# Should we remove a variable having low p value but high multicollinearity?

I have two regression models. The 2nd model is obtained by removing one variable from the first. The removed variable had high multicollinearity although very low p-value. (A variable RGDP was showing high correlation with another one, MS. So I removed MS from the model).

My confusion is, normally multicollinearity causes p values to increase making the variable no longer significant.

The partial residual plot of Full Model :

A few things: First, a single variable cannot have high collinearity (or low collinearity either). It's a feature of groups of variables. Here RDGP and MS are highly related. You could have removed either one.

Second, p values are not a good reason to keep or remove variables, at least, not by themselves.

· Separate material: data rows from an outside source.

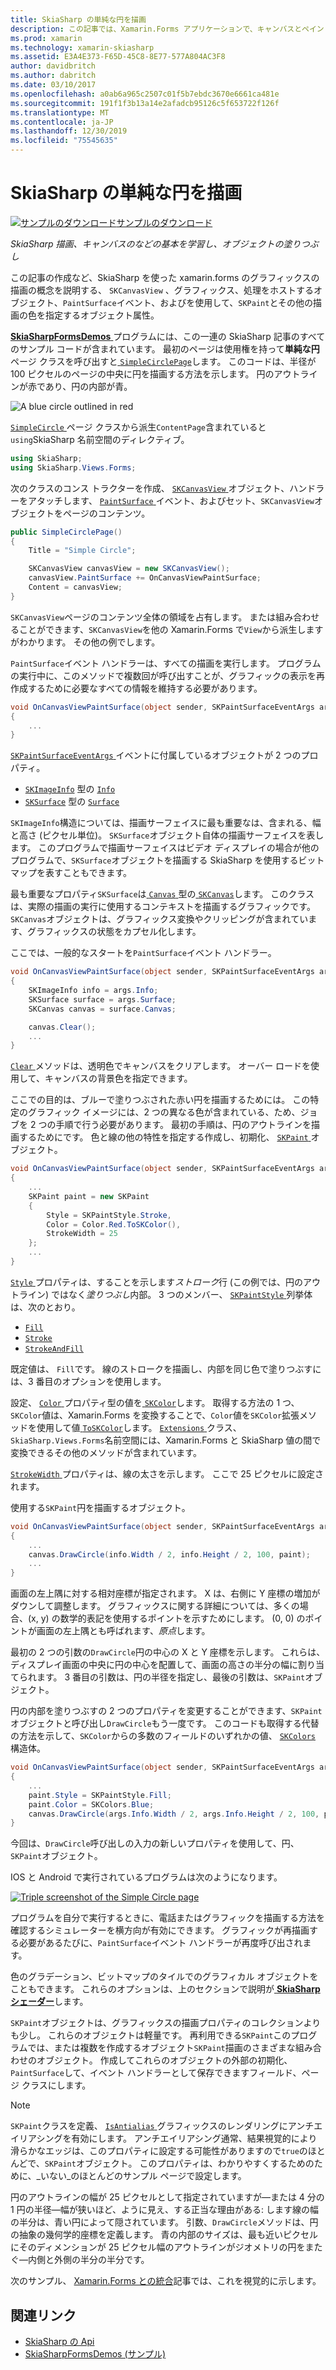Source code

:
 ```yaml
---
title: SkiaSharp の単純な円を描画
description: この記事では、Xamarin.Forms アプリケーションで、キャンバスとペイントのオブジェクトを含む、SkiaSharp 描画の基礎について説明し、サンプル コードを示します。
ms.prod: xamarin
ms.technology: xamarin-skiasharp
ms.assetid: E3A4E373-F65D-45C8-8E77-577A804AC3F8
author: davidbritch
ms.author: dabritch
ms.date: 03/10/2017
ms.openlocfilehash: a0ab6a965c2507c01f5b7ebdc3670e6661ca481e
ms.sourcegitcommit: 191f1f3b13a14e2afadcb95126c5f653722f126f
ms.translationtype: MT
ms.contentlocale: ja-JP
ms.lasthandoff: 12/30/2019
ms.locfileid: "75545635"
---
```

# <a name="drawing-a-simple-circle-in-skiasharp"></a>SkiaSharp の単純な円を描画

[![サンプルのダウンロード](~/media/shared/download.png)サンプルのダウンロード](https://docs.microsoft.com/samples/xamarin/xamarin-forms-samples/skiasharpforms-demos)

_SkiaSharp 描画、キャンバスのなどの基本を学習し、オブジェクトの塗りつぶし_

この記事の作成など、SkiaSharp を使った xamarin.forms のグラフィックスの描画の概念を説明する、 `SKCanvasView` 、グラフィックス、処理をホストするオブジェクト、`PaintSurface`イベント、およびを使用して、`SKPaint`とその他の描画の色を指定するオブジェクト属性。

[ **SkiaSharpFormsDemos** ](https://docs.microsoft.com/samples/xamarin/xamarin-forms-samples/skiasharpforms-demos)プログラムには、この一連の SkiaSharp 記事のすべてのサンプル コードが含まれています。 最初のページは使用権を持って**単純な円**ページ クラスを呼び出すと[ `SimpleCirclePage`](https://github.com/xamarin/xamarin-forms-samples/blob/master/SkiaSharpForms/Demos/Demos/SkiaSharpFormsDemos/Basics/SimpleCirclePage.cs)します。 このコードは、半径が 100 ピクセルのページの中央に円を描画する方法を示します。 円のアウトラインが赤であり、円の内部が青。

![](circle-images/circleexample.png "A blue circle outlined in red")

[ `SimpleCircle` ](https://github.com/xamarin/xamarin-forms-samples/blob/master/SkiaSharpForms/Demos/Demos/SkiaSharpFormsDemos/Basics/SimpleCirclePage.cs)ページ クラスから派生`ContentPage`含まれていると`using`SkiaSharp 名前空間のディレクティブ。

```csharp
using SkiaSharp;
using SkiaSharp.Views.Forms;
```

次のクラスのコンス トラクターを作成、 [ `SKCanvasView` ](xref:SkiaSharp.Views.Forms.SKCanvasView)オブジェクト、ハンドラーをアタッチします、 [ `PaintSurface` ](xref:SkiaSharp.Views.Forms.SKCanvasView.PaintSurface)イベント、およびセット、`SKCanvasView`オブジェクトをページのコンテンツ。

```csharp
public SimpleCirclePage()
{
    Title = "Simple Circle";

    SKCanvasView canvasView = new SKCanvasView();
    canvasView.PaintSurface += OnCanvasViewPaintSurface;
    Content = canvasView;
}
```

`SKCanvasView`ページのコンテンツ全体の領域を占有します。 または組み合わせることができます、`SKCanvasView`を他の Xamarin.Forms で`View`から派生しますがわかります。 その他の例でします。

`PaintSurface`イベント ハンドラーは、すべての描画を実行します。 プログラムの実行中に、このメソッドで複数回が呼び出すことが、グラフィックの表示を再作成するために必要なすべての情報を維持する必要があります。

```csharp
void OnCanvasViewPaintSurface(object sender, SKPaintSurfaceEventArgs args)
{
    ...
}

```

[ `SKPaintSurfaceEventArgs` ](xref:SkiaSharp.Views.Forms.SKPaintSurfaceEventArgs)イベントに付属しているオブジェクトが 2 つのプロパティ。

- [`SKImageInfo`](xref:SkiaSharp.SKImageInfo) 型の [`Info`](xref:SkiaSharp.Views.Forms.SKPaintSurfaceEventArgs.Info)
- [`SKSurface`](xref:SkiaSharp.SKSurface) 型の [`Surface`](xref:SkiaSharp.Views.Forms.SKPaintSurfaceEventArgs.Surface)

`SKImageInfo`構造については、描画サーフェイスに最も重要なは、含まれる、幅と高さ (ピクセル単位)。 `SKSurface`オブジェクト自体の描画サーフェイスを表します。 このプログラムで描画サーフェイスはビデオ ディスプレイの場合が他のプログラムで、`SKSurface`オブジェクトを描画する SkiaSharp を使用するビットマップを表すこともできます。

最も重要なプロパティ`SKSurface`は[ `Canvas` ](xref:SkiaSharp.SKSurface.Canvas)型の[ `SKCanvas`](xref:SkiaSharp.SKCanvas)します。 このクラスは、実際の描画の実行に使用するコンテキストを描画するグラフィックです。 `SKCanvas`オブジェクトは、グラフィックス変換やクリッピングが含まれています、グラフィックスの状態をカプセル化します。

ここでは、一般的なスタートを`PaintSurface`イベント ハンドラー。

```csharp
void OnCanvasViewPaintSurface(object sender, SKPaintSurfaceEventArgs args)
{
    SKImageInfo info = args.Info;
    SKSurface surface = args.Surface;
    SKCanvas canvas = surface.Canvas;

    canvas.Clear();
    ...
}

```

[ `Clear` ](xref:SkiaSharp.SKCanvas.Clear)メソッドは、透明色でキャンバスをクリアします。 オーバー ロードを使用して、キャンバスの背景色を指定できます。

ここでの目的は、ブルーで塗りつぶされた赤い円を描画するためには。 この特定のグラフィック イメージには、2 つの異なる色が含まれている、ため、ジョブを 2 つの手順で行う必要があります。 最初の手順は、円のアウトラインを描画するためにです。 色と線の他の特性を指定する作成し、初期化、 [ `SKPaint` ](xref:SkiaSharp.SKPaint)オブジェクト。

```csharp
void OnCanvasViewPaintSurface(object sender, SKPaintSurfaceEventArgs args)
{
    ...
    SKPaint paint = new SKPaint
    {
        Style = SKPaintStyle.Stroke,
        Color = Color.Red.ToSKColor(),
        StrokeWidth = 25
    };
    ...
}
```

[ `Style` ](xref:SkiaSharp.SKPaint.Style)プロパティは、することを示します*ストローク*行 (この例では、円のアウトライン) ではなく*塗りつぶし*内部。 3 つのメンバー、 [ `SKPaintStyle` ](xref:SkiaSharp.SKPaintStyle)列挙体は、次のとおり。

- [`Fill`](xref:SkiaSharp.SKPaintStyle.Fill)
- [`Stroke`](xref:SkiaSharp.SKPaintStyle.Stroke)
- [`StrokeAndFill`](xref:SkiaSharp.SKPaintStyle.StrokeAndFill)

既定値は、 `Fill`です。 線のストロークを描画し、内部を同じ色で塗りつぶすには、3 番目のオプションを使用します。

設定、 [ `Color` ](xref:SkiaSharp.SKPaint.Color)プロパティ型の値を[ `SKColor`](xref:SkiaSharp.SKColor)します。 取得する方法の 1 つ、`SKColor`値は、Xamarin.Forms を変換することで、`Color`値を`SKColor`拡張メソッドを使用して値[ `ToSKColor`](xref:SkiaSharp.Views.Forms.Extensions.ToSKColor*)します。 [ `Extensions` ](xref:SkiaSharp.Views.Forms.Extensions)クラス、`SkiaSharp.Views.Forms`名前空間には、Xamarin.Forms と SkiaSharp 値の間で変換できるその他のメソッドが含まれています。

[ `StrokeWidth` ](xref:SkiaSharp.SKPaint.StrokeWidth)プロパティは、線の太さを示します。 ここで 25 ピクセルに設定されます。

使用する`SKPaint`円を描画するオブジェクト。

```csharp
void OnCanvasViewPaintSurface(object sender, SKPaintSurfaceEventArgs args)
{
    ...
    canvas.DrawCircle(info.Width / 2, info.Height / 2, 100, paint);
    ...
}
```

画面の左上隅に対する相対座標が指定されます。 X は、右側に Y 座標の増加がダウンして調整します。 グラフィックスに関する詳細については、多くの場合、(x, y) の数学的表記を使用するポイントを示すためにします。 (0, 0) のポイントが画面の左上隅とも呼ばれます、*原点*します。

最初の 2 つの引数の`DrawCircle`円の中心の X と Y 座標を示します。 これらは、ディスプレイ画面の中央に円の中心を配置して、画面の高さの半分の幅に割り当てられます。 3 番目の引数は、円の半径を指定し、最後の引数は、`SKPaint`オブジェクト。

円の内部を塗りつぶすの 2 つのプロパティを変更することができます、`SKPaint`オブジェクトと呼び出し`DrawCircle`もう一度です。 このコードも取得する代替の方法を示して、`SKColor`からの多数のフィールドのいずれかの値、 [ `SKColors` ](xref:SkiaSharp.SKColors)構造体。

```csharp
void OnCanvasViewPaintSurface(object sender, SKPaintSurfaceEventArgs args)
{
    ...
    paint.Style = SKPaintStyle.Fill;
    paint.Color = SKColors.Blue;
    canvas.DrawCircle(args.Info.Width / 2, args.Info.Height / 2, 100, paint);
}
```

今回は、`DrawCircle`呼び出しの入力の新しいプロパティを使用して、円、`SKPaint`オブジェクト。

IOS と Android で実行されているプログラムは次のようになります。

[![](circle-images/simplecircle-small.png "Triple screenshot of the Simple Circle page")](circle-images/simplecircle-large.png#lightbox "Triple screenshot of the Simple Circle page")

プログラムを自分で実行するときに、電話またはグラフィックを描画する方法を確認するシミュレーターを横方向が有効にできます。 グラフィックが再描画する必要があるたびに、`PaintSurface`イベント ハンドラーが再度呼び出されます。

色のグラデーション、ビットマップのタイルでのグラフィカル オブジェクトをこともできます。 これらのオプションは、上のセクションで説明が[ **SkiaSharp シェーダー**](../effects/shaders/index.md)します。

`SKPaint`オブジェクトは、グラフィックスの描画プロパティのコレクションよりも少し。 これらのオブジェクトは軽量です。 再利用できる`SKPaint`このプログラムでは、または複数を作成するオブジェクト`SKPaint`描画のさまざまな組み合わせのオブジェクト。 作成してこれらのオブジェクトの外部の初期化、`PaintSurface`して、イベント ハンドラーとして保存できますフィールド、ページ クラスにします。

> [!NOTE]
> `SKPaint`クラスを定義、 [ `IsAntialias` ](xref:SkiaSharp.SKPaint.IsAntialias)グラフィックスのレンダリングにアンチエイリアシングを有効にします。 アンチエイリアシング通常、結果視覚的により滑らかなエッジは、このプロパティに設定する可能性がありますので`true`のほとんどで、`SKPaint`オブジェクト。 このプロパティは、わかりやすくするためのために、_いない_のほとんどのサンプル ページで設定します。

円のアウトラインの幅が 25 ピクセルとして指定されていますが&mdash;または 4 分の 1 円の半径&mdash;幅が狭いほど、ように見え、する正当な理由がある: します線の幅の半分は、青い円によって隠されています。 引数、`DrawCircle`メソッドは、円の抽象の幾何学的座標を定義します。 青の内部のサイズは、最も近いピクセルにそのディメンションが 25 ピクセル幅のアウトラインがジオメトリの円をまたぐ&mdash;内側と外側の半分の半分です。

次のサンプル、 [Xamarin.Forms との統合](~/xamarin-forms/user-interface/graphics/skiasharp/basics/integration.md)記事では、これを視覚的に示します。

## <a name="related-links"></a>関連リンク

- [SkiaSharp の Api](https://docs.microsoft.com/dotnet/api/skiasharp)
- [SkiaSharpFormsDemos (サンプル)](https://docs.microsoft.com/samples/xamarin/xamarin-forms-samples/skiasharpforms-demos)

Third, while non-perfect collinearity does not violate the rules of regression, it does make interpretation tricky. The full model is giving the effect of each variable controlling for the others. You haven't told us what the variables are, but you have to ask if MS, controlling for RDGP, makes any sense.

Fourth, collinearity can make it so that small changes in the input data result in huge changes in the parameter estimates. If your only goal is prediction, that doesn't matter. But if you are trying to explain things, it does. In one of his books, David Belsley shows an example where a change in the third significant figure of the data flips the signs of the parameter estimates (and they are significant in both directions!) That could be very problematic for interpretation.

Fifth, I'm not sure why you think that collinearity "normally" increases p value. It certainly can do that, but it doesn't have to do so, by any means.

Finally, there are other ways to deal with collinearity, you don't have to drop a variable. E.g. You can combine them, or use ridge regression.

• "Fifth, I'm not sure why you think that collinearity "normally" increases p value. It certainly can do that, but it doesn't have to do so, by any means." I think the logic behind this is that if a variable $x_1$ has a certain influence and it is highly correlated with another variable $x_2$, the t-test testing for influence of $x_1$ given all other variables in the model may have a large p-value due to much of the information in $x_1$ being represented by $x_2$, which is still there when removing $x_1$. One can construct opposite examples, but it seems less "natural". Commented Oct 21, 2023 at 9:59
• @ChristianHennig OK, that makes sense. Commented Oct 21, 2023 at 10:08

It would help if you printed the $$R^2$$ and the tables from both models. I would expect the t-stat of $$ms$$ to increase further once $$RGDP$$ is removed. However, it is possible that there is a special relationship between the 2 and the dependent, in a way that $$RGDP$$ helps filter out some element out of $$ms$$ making it more meaningful in explaining the dependent variable. In that case, you almost certainly need it.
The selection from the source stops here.